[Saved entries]
━━━━━━━━━━━━━━━━
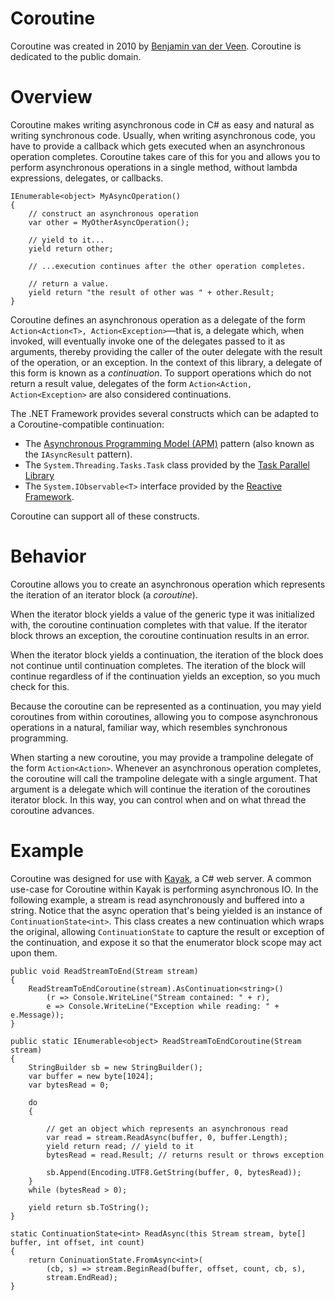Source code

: # Coroutine

Coroutine was created in 2010 by [Benjamin van der Veen](http://bvanderveen.com). Coroutine is dedicated to the public domain.

# Overview

Coroutine makes writing asynchronous code in C# as easy and natural as writing synchronous code. Usually, when writing asynchronous code, you have to provide a callback which gets executed when an asynchronous operation completes. Coroutine takes care of this for you and allows you to perform asynchronous operations in a single method, without lambda expressions, delegates, or callbacks.

    IEnumerable<object> MyAsyncOperation()
    {
        // construct an asynchronous operation
        var other = MyOtherAsyncOperation();

        // yield to it...
        yield return other;

        // ...execution continues after the other operation completes.

        // return a value.
        yield return "the result of other was " + other.Result;
    }

Coroutine defines an asynchronous operation as a delegate of the form `Action<Action<T>, Action<Exception>`&mdash;that is, a delegate which, when invoked, will eventually invoke one of the delegates passed to it as arguments, thereby providing the caller of the outer delegate with the result of the operation, or an exception. In the context of this library, a delegate of this form is known as a *continuation*. To support operations which do not return a result value, delegates of the form `Action<Action, Action<Exception>` are also considered continuations.
    
The .NET Framework provides several constructs which can be adapted to a Coroutine-compatible continuation:

* The [Asynchronous Programming Model (APM)](apm) pattern (also known as the `IAsyncResult` pattern). 
* The `System.Threading.Tasks.Task` class provided by the [Task Parallel Library](http://msdn.microsoft.com/en-us/library/dd460717.aspx)
* The `System.IObservable<T>` interface provided by the [Reactive Framework](http://msdn.microsoft.com/en-us/devlabs/ee794896).
    
Coroutine can support all of these constructs.

# Behavior

Coroutine allows you to create an asynchronous operation which represents the iteration of an iterator block (a *coroutine*).

When the iterator block yields a value of the generic type it was initialized with, the coroutine continuation completes with that value. If the iterator block throws an exception, the coroutine continuation results in an error.

When the iterator block yields a continuation, the iteration of the block does not continue until continuation completes. The iteration of the block will continue regardless of if the continuation yields an exception, so you much check for this.

Because the coroutine can be represented as a continuation, you may yield coroutines from within coroutines, allowing you to compose asynchronous operations in a natural, familiar way, which resembles synchronous programming.

When starting a new coroutine, you may provide a trampoline delegate of the form `Action<Action>`. Whenever an asynchronous operation completes, the coroutine will call the trampoline delegate with a single argument. That argument is a delegate which will continue the iteration of the coroutines iterator block. In this way, you can control when and on what thread the coroutine advances.

# Example

Coroutine was designed for use with [Kayak](http://github.com/kayak/kayak), a C# web server. A common use-case for Coroutine within Kayak is performing asynchronous IO. In the following example, a stream is read asynchronously and buffered into a string. Notice that the async operation that's being yielded is an instance of `ContinuationState<int>`. This class creates a new continuation which wraps the original, allowing `ContinuationState` to capture the result or exception of the continuation, and expose it so that the enumerator block scope may act upon them.

    public void ReadStreamToEnd(Stream stream)
    {
        ReadStreamToEndCoroutine(stream).AsContinuation<string>()
            (r => Console.WriteLine("Stream contained: " + r),
            e => Console.WriteLine("Exception while reading: " + e.Message));
    }

    public static IEnumerable<object> ReadStreamToEndCoroutine(Stream stream)
    {
        StringBuilder sb = new StringBuilder();
        var buffer = new byte[1024];
        var bytesRead = 0;

        do
        {
            
            // get an object which represents an asynchronous read
            var read = stream.ReadAsync(buffer, 0, buffer.Length); 
            yield return read; // yield to it
            bytesRead = read.Result; // returns result or throws exception

            sb.Append(Encoding.UTF8.GetString(buffer, 0, bytesRead));
        }
        while (bytesRead > 0);

        yield return sb.ToString();
    }

    static ContinuationState<int> ReadAsync(this Stream stream, byte[] buffer, int offset, int count)
    {
        return ConinuationState.FromAsync<int>(
            (cb, s) => stream.BeginRead(buffer, offset, count, cb, s),
            stream.EndRead);
    }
━━━━━━━━━━━━━━━━
## The problem
Where the word "within" appears in a line of the entries, copy that line.

## Result of the exercise
Because the coroutine can be represented as a continuation, you may yield coroutines from within coroutines, allowing you to compose asynchronous operations in a natural, familiar way, which resembles synchronous programming.
Coroutine was designed for use with [Kayak](http://github.com/kayak/kayak), a C# web server. A common use-case for Coroutine within Kayak is performing asynchronous IO. In the following example, a stream is read asynchronously and buffered into a string. Notice that the async operation that's being yielded is an instance of `ContinuationState<int>`. This class creates a new continuation which wraps the original, allowing `ContinuationState` to capture the result or exception of the continuation, and expose it so that the enumerator block scope may act upon them.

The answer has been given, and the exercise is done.